Fourcin: You could do, yes, yes, it would be perfectly feasible to have, at least in the short term, fairly simple things which operated in that way, with a limited number of phrases, and in due course with much more complex interchanges. And finally, which is perhaps most important, these methods would enable people to learn others' languages far more effectively than is presently possible. Now, you spoke before we came in here about the pianist who puts his hands on the piano and lets his fingers play the tune, and there are levels of learning which we don't understand, but part of the process of facilitating those levels of learning involves having adequate methods of cognitive representation.
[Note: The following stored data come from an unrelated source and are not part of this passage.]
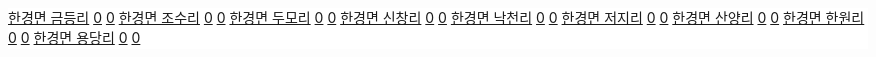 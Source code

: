 
  <tr class="item">
    <td><a href="5011031025.html">한경면 금등리</a></td>
    <td><a href="5011031025.html">0</a></td>
    <td><a href="5011031025.html">0</a></td>
  </tr>
    

  <tr class="item">
    <td><a href="5011031026.html">한경면 조수리</a></td>
    <td><a href="5011031026.html">0</a></td>
    <td><a href="5011031026.html">0</a></td>
  </tr>
    

  <tr class="item">
    <td><a href="5011031027.html">한경면 두모리</a></td>
    <td><a href="5011031027.html">0</a></td>
    <td><a href="5011031027.html">0</a></td>
  </tr>
    

  <tr class="item">
    <td><a href="5011031028.html">한경면 신창리</a></td>
    <td><a href="5011031028.html">0</a></td>
    <td><a href="5011031028.html">0</a></td>
  </tr>
    

  <tr class="item">
    <td><a href="5011031029.html">한경면 낙천리</a></td>
    <td><a href="5011031029.html">0</a></td>
    <td><a href="5011031029.html">0</a></td>
  </tr>
    

  <tr class="item">
    <td><a href="5011031030.html">한경면 저지리</a></td>
    <td><a href="5011031030.html">0</a></td>
    <td><a href="5011031030.html">0</a></td>
  </tr>
    

  <tr class="item">
    <td><a href="5011031031.html">한경면 산양리</a></td>
    <td><a href="5011031031.html">0</a></td>
    <td><a href="5011031031.html">0</a></td>
  </tr>
    

  <tr class="item">
    <td><a href="5011031032.html">한경면 한원리</a></td>
    <td><a href="5011031032.html">0</a></td>
    <td><a href="5011031032.html">0</a></td>
  </tr>
    

  <tr class="item">
    <td><a href="5011031033.html">한경면 용당리</a></td>
    <td><a href="5011031033.html">0</a></td>
    <td><a href="5011031033.html">0</a></td>
  </tr>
Once we get deeper insight into the processes of cognitive representation then we shall get deeper insight into the methods of developing and fostering the, in this particular instance, language learning facilities so that it might well be possible not for the rare individual to speak half a dozen languages but for the run-of-the-mill individual, and this would be an enormous advance in regard to enhancing human understanding because, as you've said, speech strikes at the human condition. If it's possible for us to make speech forms in different languages more widely available, we also make the world views of different communities that much more accessible, because learning a language is not just learning a method of communication - it's learning how to understand and interact at a much deeper level than just the surface forms of speech. But speech is the way in, it's the first level so to speak.

Bridgman: Well, thank you very much for confirming my untutored opinion of the importance of speech, and for reviewing the past and for looking into the future, with a bit of important philosophy thrown in as well for good measure, I think. And I think we'll have to leave it there, but this has certainly been a tremendous insight into the history and the future of speech. Thank you very much, Professor Fourcin.